#OscarsSoWhite creator April Reign is attending this year's Oscars

The road to this year’s Oscars has been long and nutty, with one insane decision followed by a dozen more controversies. Remember the Best Popular Film category? Remember the whole Kevin Hart hosting fiasco? Or when the Academy decided it didn’t give a fuck about editors and cinematographers before swiftly changing its mind days later? It’s been a trip! So much so that it may be easy to forget how groundbreaking this year’s nominees actually are, and how much progress has been made over the last few years.

On Sunday night we’ll get to see Spike Lee’s name and film announced in the Best Director and Picture categories for the very first time. We’ll get to watch a telecast where the Black Panther cast is not only the best-dressed in the room, but also gets to celebrate their Best Picture nomination. It’s safe to assume that both of those things would never have happened if not for April Reign.

Back in 2015, Reign tweeted a single hashtag in response to that year’s all-white acting nominees, and soon #OscarsSoWhite turned into a major movement. That led to then-Academy president Cheryl Boone Isaacs launching an initiative to increase the number of diverse members and setting new rules to phase out old ones (i.e. all the old white dudes who hadn’t actually worked on projects in years). Now Reign will get to see the results of her work in person. The activist confirmed on Twitter on Tuesday that she’s attending this year’s Oscars ceremony.

“After creating the hashtag and working for almost five years to turn it into a movement that not only changed the Academy but made its way into so many other industries, I feel immense pride and a sense of coming full circle, back to the where it all began,” Reign told The Hollywood Reporter of her invite to the ceremony.
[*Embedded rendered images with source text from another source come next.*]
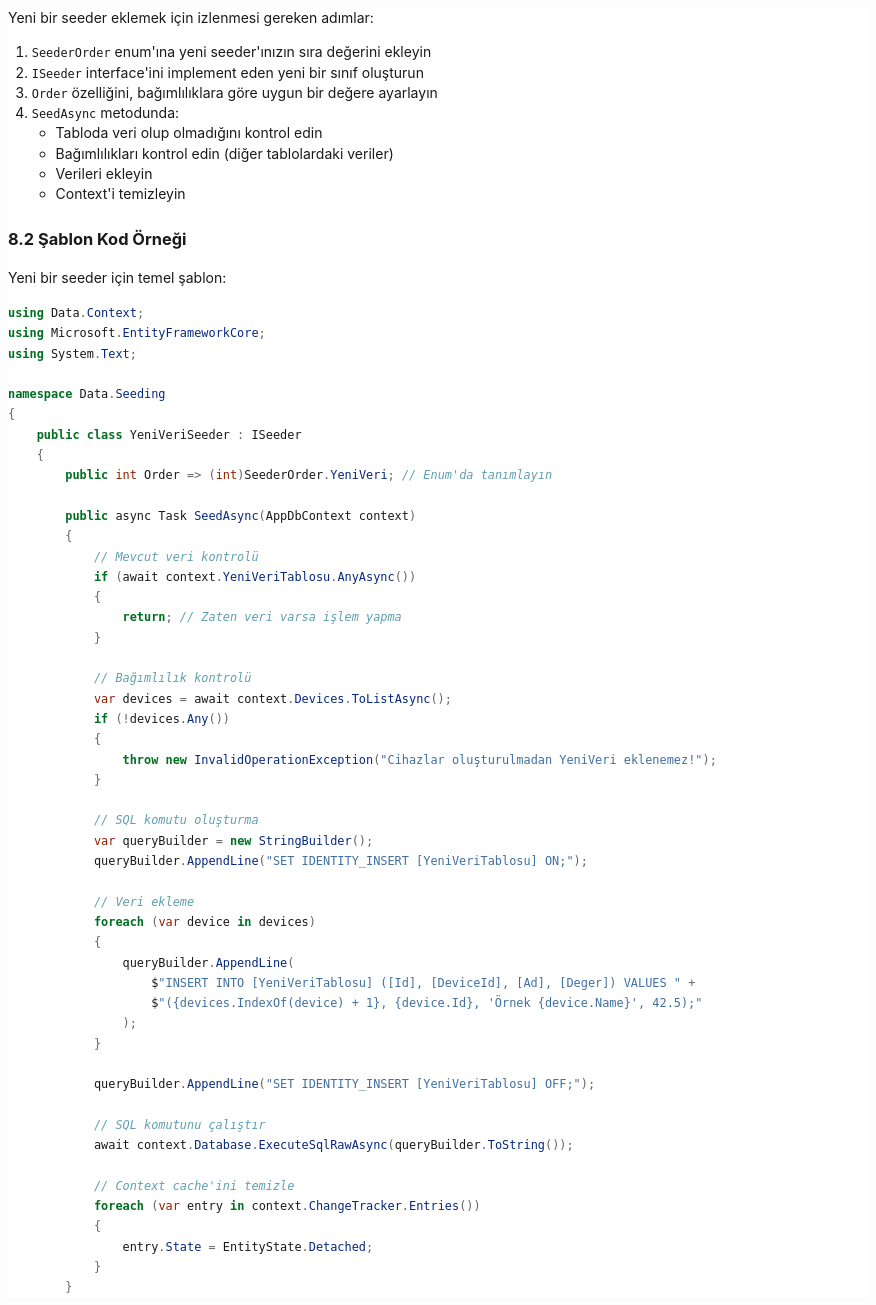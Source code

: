 Yeni bir seeder eklemek için izlenmesi gereken adımlar:

1. `SeederOrder` enum'ına yeni seeder'ınızın sıra değerini ekleyin
2. `ISeeder` interface'ini implement eden yeni bir sınıf oluşturun
3. `Order` özelliğini, bağımlılıklara göre uygun bir değere ayarlayın
4. `SeedAsync` metodunda:
   - Tabloda veri olup olmadığını kontrol edin
   - Bağımlılıkları kontrol edin (diğer tablolardaki veriler)
   - Verileri ekleyin
   - Context'i temizleyin

### 8.2 Şablon Kod Örneği

Yeni bir seeder için temel şablon:

```csharp
using Data.Context;
using Microsoft.EntityFrameworkCore;
using System.Text;

namespace Data.Seeding
{
    public class YeniVeriSeeder : ISeeder
    {
        public int Order => (int)SeederOrder.YeniVeri; // Enum'da tanımlayın
        
        public async Task SeedAsync(AppDbContext context)
        {
            // Mevcut veri kontrolü
            if (await context.YeniVeriTablosu.AnyAsync())
            {
                return; // Zaten veri varsa işlem yapma
            }
            
            // Bağımlılık kontrolü
            var devices = await context.Devices.ToListAsync();
            if (!devices.Any())
            {
                throw new InvalidOperationException("Cihazlar oluşturulmadan YeniVeri eklenemez!");
            }
            
            // SQL komutu oluşturma
            var queryBuilder = new StringBuilder();
            queryBuilder.AppendLine("SET IDENTITY_INSERT [YeniVeriTablosu] ON;");
            
            // Veri ekleme
            foreach (var device in devices)
            {
                queryBuilder.AppendLine(
                    $"INSERT INTO [YeniVeriTablosu] ([Id], [DeviceId], [Ad], [Deger]) VALUES " +
                    $"({devices.IndexOf(device) + 1}, {device.Id}, 'Örnek {device.Name}', 42.5);"
                );
            }
            
            queryBuilder.AppendLine("SET IDENTITY_INSERT [YeniVeriTablosu] OFF;");
            
            // SQL komutunu çalıştır
            await context.Database.ExecuteSqlRawAsync(queryBuilder.ToString());
            
            // Context cache'ini temizle
            foreach (var entry in context.ChangeTracker.Entries())
            {
                entry.State = EntityState.Detached;
            }
        }
```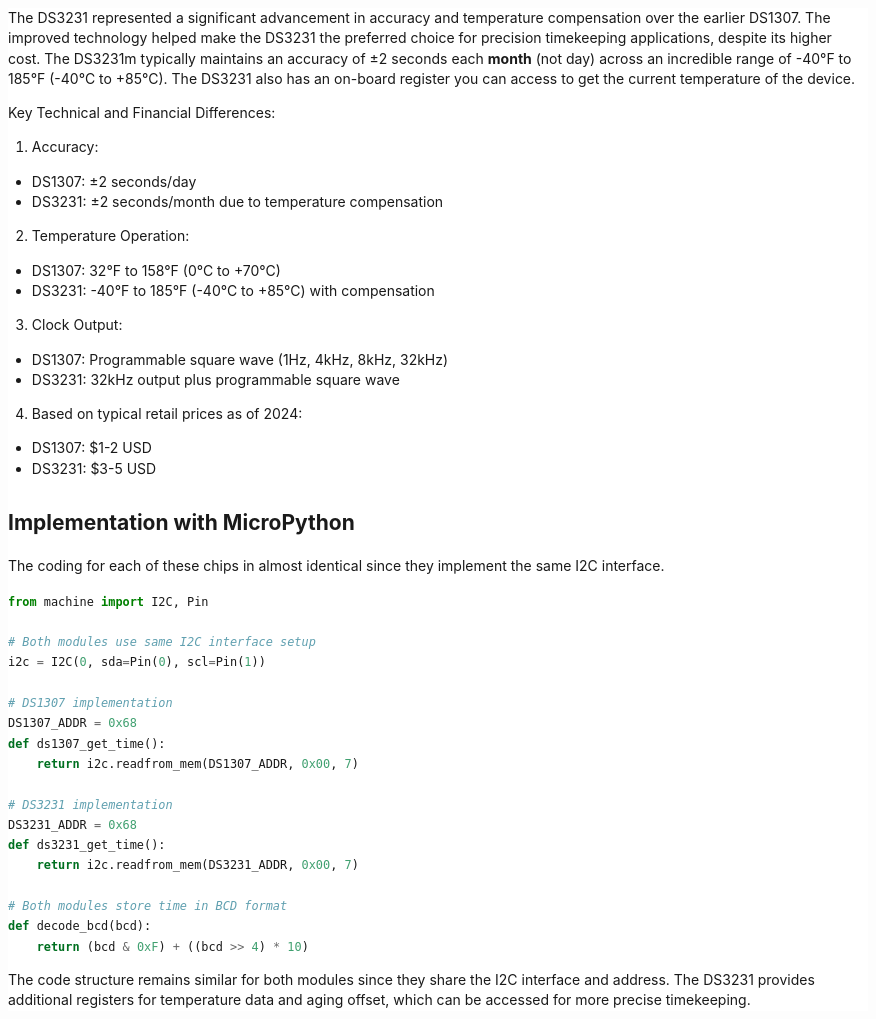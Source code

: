 The DS3231 represented a significant advancement in accuracy and temperature compensation over the earlier DS1307. The improved technology helped make the DS3231 the preferred choice for precision timekeeping applications, despite its higher cost. The DS3231m typically maintains an accuracy of ±2 seconds each **month** (not day) across an incredible range of  -40°F to 185°F (-40°C to +85°C).
The DS3231 also has an on-board register you can access to get the current temperature
of the device.

Key Technical and Financial Differences:

1. Accuracy:

- DS1307: ±2 seconds/day
- DS3231: ±2 seconds/month due to temperature compensation

2. Temperature Operation:

- DS1307: 32°F to 158°F (0°C to +70°C)
- DS3231: -40°F to 185°F (-40°C to +85°C) with compensation

3. Clock Output:

- DS1307: Programmable square wave (1Hz, 4kHz, 8kHz, 32kHz)
- DS3231: 32kHz output plus programmable square wave

4. Based on typical retail prices as of 2024:

- DS1307: $1-2 USD
- DS3231: $3-5 USD

## Implementation with MicroPython

The coding for each of these chips in almost identical since they implement the same I2C interface.

```python
from machine import I2C, Pin

# Both modules use same I2C interface setup
i2c = I2C(0, sda=Pin(0), scl=Pin(1))

# DS1307 implementation
DS1307_ADDR = 0x68
def ds1307_get_time():
    return i2c.readfrom_mem(DS1307_ADDR, 0x00, 7)

# DS3231 implementation
DS3231_ADDR = 0x68
def ds3231_get_time():
    return i2c.readfrom_mem(DS3231_ADDR, 0x00, 7)
    
# Both modules store time in BCD format
def decode_bcd(bcd):
    return (bcd & 0xF) + ((bcd >> 4) * 10)
```

The code structure remains similar for both modules since they share the I2C interface and address. The DS3231 provides additional registers for temperature data and aging offset, which can be accessed for more precise timekeeping.
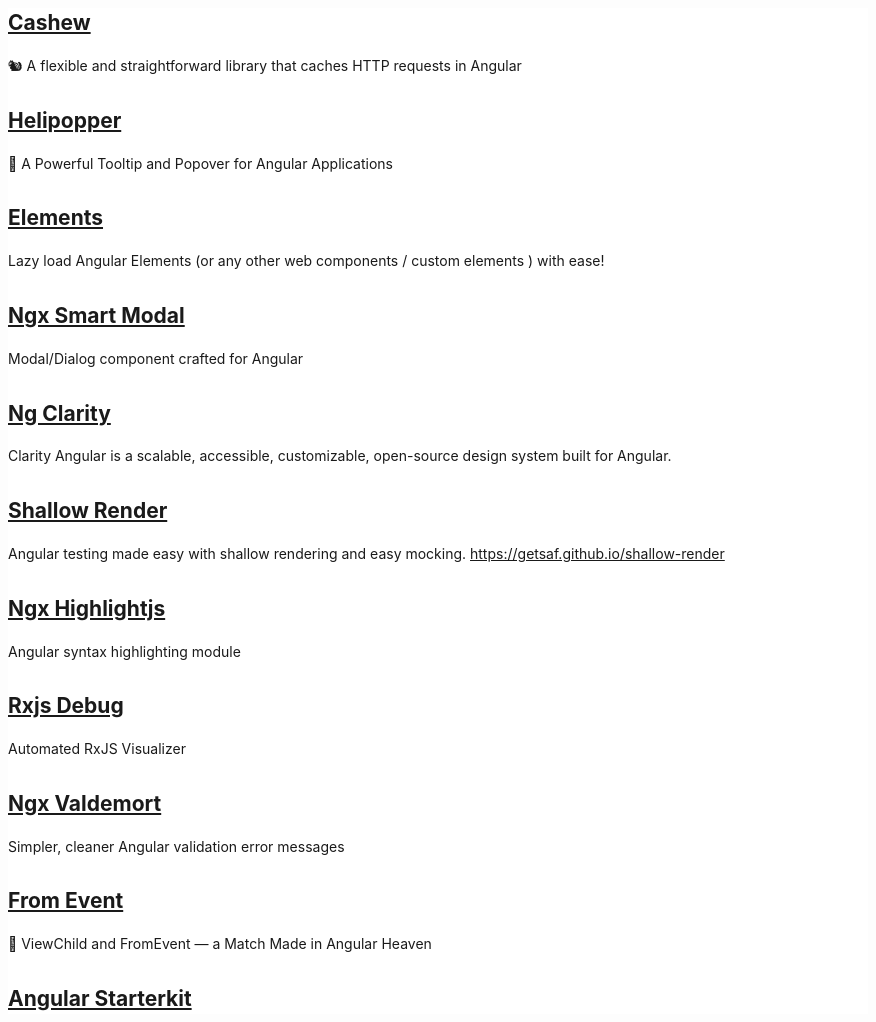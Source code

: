 ## [Cashew](https://github.com/ngneat/cashew)

  🐿 A flexible and straightforward library that caches HTTP requests in Angular

## [Helipopper](https://github.com/ngneat/helipopper)

  🚁 A Powerful Tooltip and Popover for Angular Applications

## [Elements](https://github.com/angular-extensions/elements)

  Lazy load Angular Elements (or any other web components / custom elements ) with ease!

## [Ngx Smart Modal](https://github.com/maximelafarie/ngx-smart-modal)

  Modal/Dialog component crafted for Angular

## [Ng Clarity](https://github.com/vmware-clarity/ng-clarity)

  Clarity Angular is a scalable, accessible, customizable, open-source design system built for Angular.

## [Shallow Render](https://github.com/getsaf/shallow-render)

  Angular testing made easy with shallow rendering and easy mocking. https://getsaf.github.io/shallow-render

## [Ngx Highlightjs](https://github.com/MurhafSousli/ngx-highlightjs)

  Angular syntax highlighting module

## [Rxjs Debug](https://github.com/rxjs-debug/rxjs-debug)

  Automated RxJS Visualizer

## [Ngx Valdemort](https://github.com/Ninja-Squad/ngx-valdemort)

  Simpler, cleaner Angular validation error messages

## [From Event](https://github.com/ngneat/from-event)

  🦊 ViewChild and FromEvent  — a Match Made in Angular Heaven

## [Angular Starterkit](https://github.com/rickvandermey/angular-starterkit)
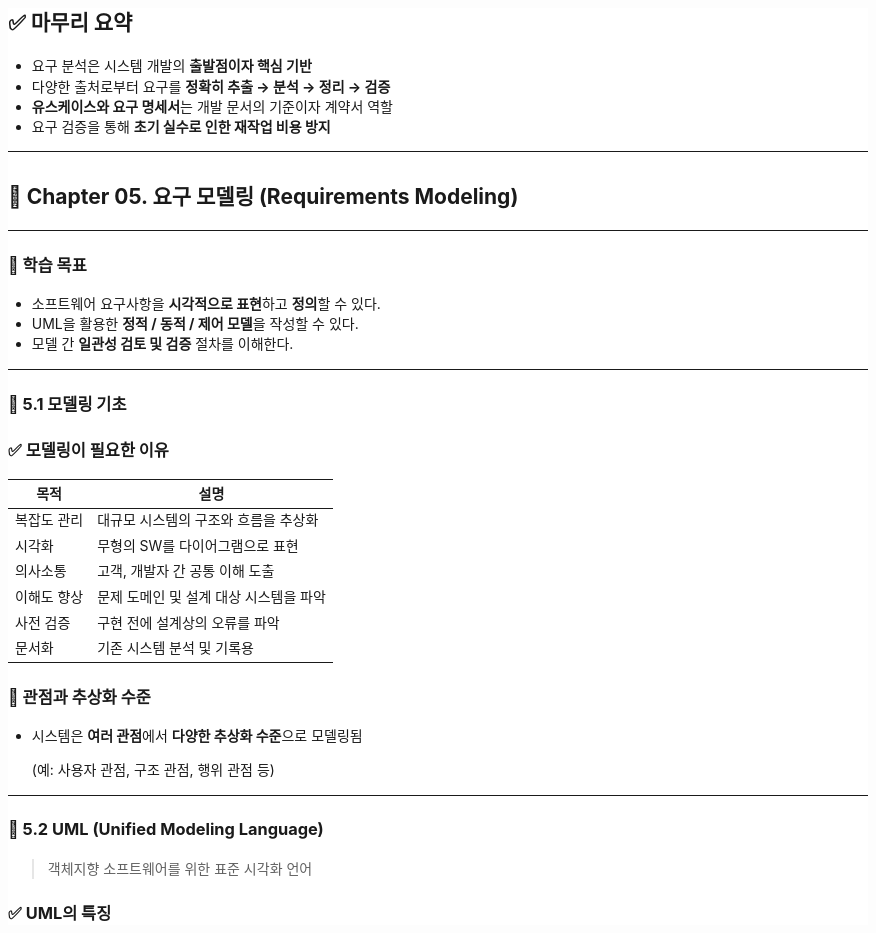 ## ✅ 마무리 요약

- 요구 분석은 시스템 개발의 **출발점이자 핵심 기반**
- 다양한 출처로부터 요구를 **정확히 추출 → 분석 → 정리 → 검증**
- **유스케이스와 요구 명세서**는 개발 문서의 기준이자 계약서 역할
- 요구 검증을 통해 **초기 실수로 인한 재작업 비용 방지**

---

## 📘 Chapter 05. 요구 모델링 (Requirements Modeling)

---

### 🎯 학습 목표

- 소프트웨어 요구사항을 **시각적으로 표현**하고 **정의**할 수 있다.
- UML을 활용한 **정적 / 동적 / 제어 모델**을 작성할 수 있다.
- 모델 간 **일관성 검토 및 검증** 절차를 이해한다.

---

### 🧾 5.1 모델링 기초

### ✅ 모델링이 필요한 이유

| 목적 | 설명 |
| --- | --- |
| 복잡도 관리 | 대규모 시스템의 구조와 흐름을 추상화 |
| 시각화 | 무형의 SW를 다이어그램으로 표현 |
| 의사소통 | 고객, 개발자 간 공통 이해 도출 |
| 이해도 향상 | 문제 도메인 및 설계 대상 시스템을 파악 |
| 사전 검증 | 구현 전에 설계상의 오류를 파악 |
| 문서화 | 기존 시스템 분석 및 기록용 |

### 📌 관점과 추상화 수준

- 시스템은 **여러 관점**에서 **다양한 추상화 수준**으로 모델링됨
    
    (예: 사용자 관점, 구조 관점, 행위 관점 등)
    

---

### 🧠 5.2 UML (Unified Modeling Language)

> 객체지향 소프트웨어를 위한 표준 시각화 언어
> 

### ✅ UML의 특징

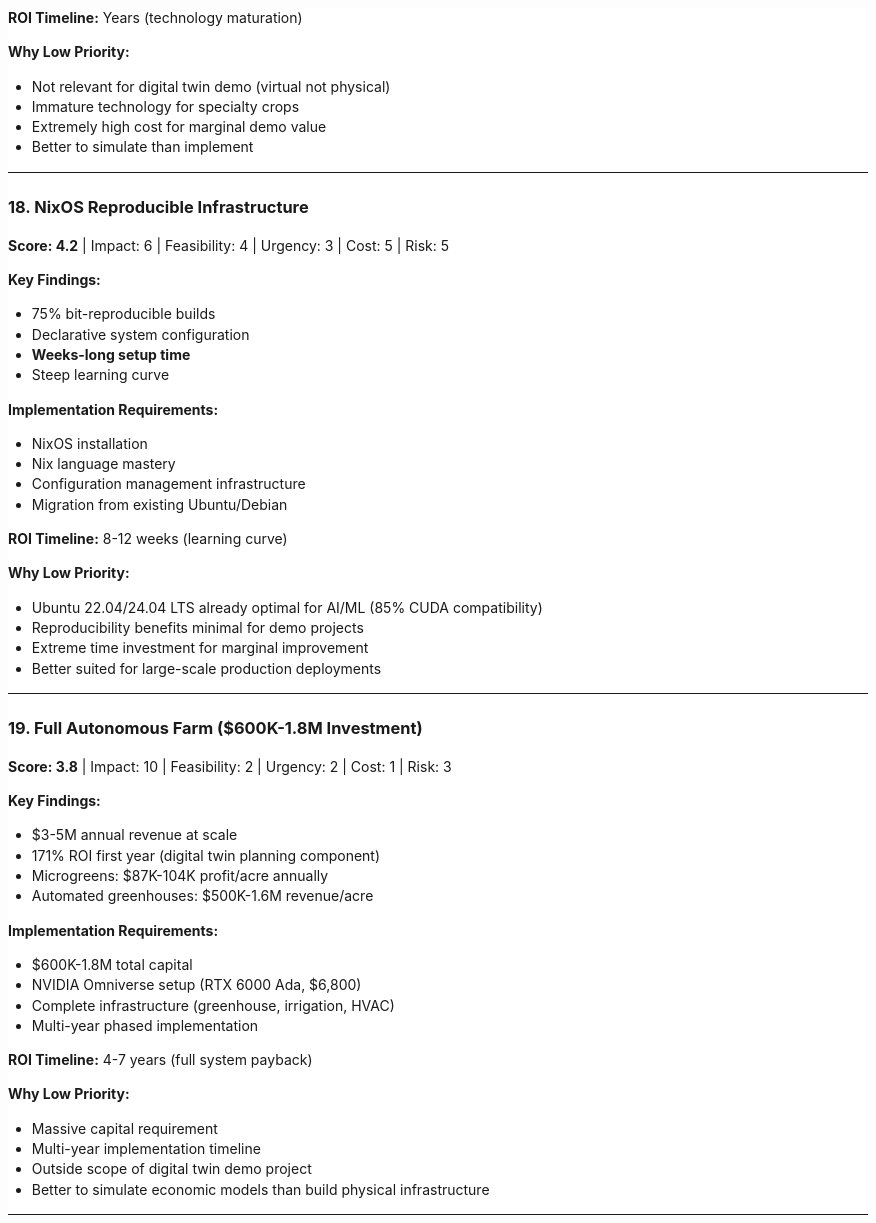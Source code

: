 **ROI Timeline:** Years (technology maturation)

**Why Low Priority:**
- Not relevant for digital twin demo (virtual not physical)
- Immature technology for specialty crops
- Extremely high cost for marginal demo value
- Better to simulate than implement

---

### 18. NixOS Reproducible Infrastructure
**Score: 4.2** | Impact: 6 | Feasibility: 4 | Urgency: 3 | Cost: 5 | Risk: 5

**Key Findings:**
- 75% bit-reproducible builds
- Declarative system configuration
- **Weeks-long setup time**
- Steep learning curve

**Implementation Requirements:**
- NixOS installation
- Nix language mastery
- Configuration management infrastructure
- Migration from existing Ubuntu/Debian

**ROI Timeline:** 8-12 weeks (learning curve)

**Why Low Priority:**
- Ubuntu 22.04/24.04 LTS already optimal for AI/ML (85% CUDA compatibility)
- Reproducibility benefits minimal for demo projects
- Extreme time investment for marginal improvement
- Better suited for large-scale production deployments

---

### 19. Full Autonomous Farm ($600K-1.8M Investment)
**Score: 3.8** | Impact: 10 | Feasibility: 2 | Urgency: 2 | Cost: 1 | Risk: 3

**Key Findings:**
- $3-5M annual revenue at scale
- 171% ROI first year (digital twin planning component)
- Microgreens: $87K-104K profit/acre annually
- Automated greenhouses: $500K-1.6M revenue/acre

**Implementation Requirements:**
- $600K-1.8M total capital
- NVIDIA Omniverse setup (RTX 6000 Ada, $6,800)
- Complete infrastructure (greenhouse, irrigation, HVAC)
- Multi-year phased implementation

**ROI Timeline:** 4-7 years (full system payback)

**Why Low Priority:**
- Massive capital requirement
- Multi-year implementation timeline
- Outside scope of digital twin demo project
- Better to simulate economic models than build physical infrastructure

---
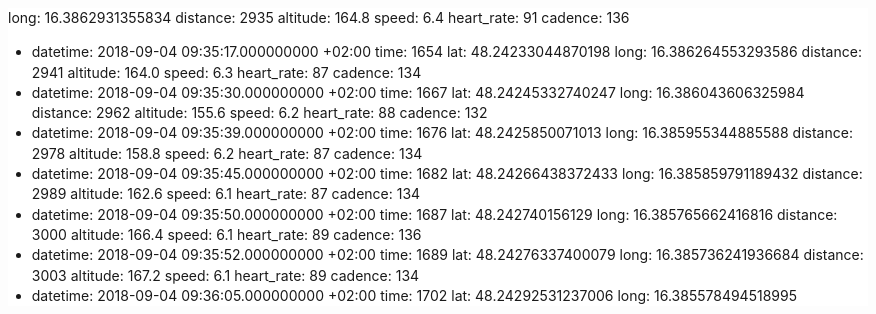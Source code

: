   long: 16.3862931355834
  distance: 2935
  altitude: 164.8
  speed: 6.4
  heart_rate: 91
  cadence: 136
- datetime: 2018-09-04 09:35:17.000000000 +02:00
  time: 1654
  lat: 48.24233044870198
  long: 16.386264553293586
  distance: 2941
  altitude: 164.0
  speed: 6.3
  heart_rate: 87
  cadence: 134
- datetime: 2018-09-04 09:35:30.000000000 +02:00
  time: 1667
  lat: 48.24245332740247
  long: 16.386043606325984
  distance: 2962
  altitude: 155.6
  speed: 6.2
  heart_rate: 88
  cadence: 132
- datetime: 2018-09-04 09:35:39.000000000 +02:00
  time: 1676
  lat: 48.2425850071013
  long: 16.385955344885588
  distance: 2978
  altitude: 158.8
  speed: 6.2
  heart_rate: 87
  cadence: 134
- datetime: 2018-09-04 09:35:45.000000000 +02:00
  time: 1682
  lat: 48.24266438372433
  long: 16.385859791189432
  distance: 2989
  altitude: 162.6
  speed: 6.1
  heart_rate: 87
  cadence: 134
- datetime: 2018-09-04 09:35:50.000000000 +02:00
  time: 1687
  lat: 48.242740156129
  long: 16.385765662416816
  distance: 3000
  altitude: 166.4
  speed: 6.1
  heart_rate: 89
  cadence: 136
- datetime: 2018-09-04 09:35:52.000000000 +02:00
  time: 1689
  lat: 48.24276337400079
  long: 16.385736241936684
  distance: 3003
  altitude: 167.2
  speed: 6.1
  heart_rate: 89
  cadence: 134
- datetime: 2018-09-04 09:36:05.000000000 +02:00
  time: 1702
  lat: 48.24292531237006
  long: 16.385578494518995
Just because the slightly less white, less male, and less old Academy has decided to nominate some films from diverse filmmakers and diverse actors over the past few years doesn’t mean all is corrected. There’s still plenty of work to be done, within the Academy and within the larger system of Hollywood itself. For Reign, #OscarsSoWhite is also about creating opportunities for all marginalized people in the industry, “regardless of gender identity, sexual orientation, race and ethnicity, age, or disability, to have opportunities they didn’t before.”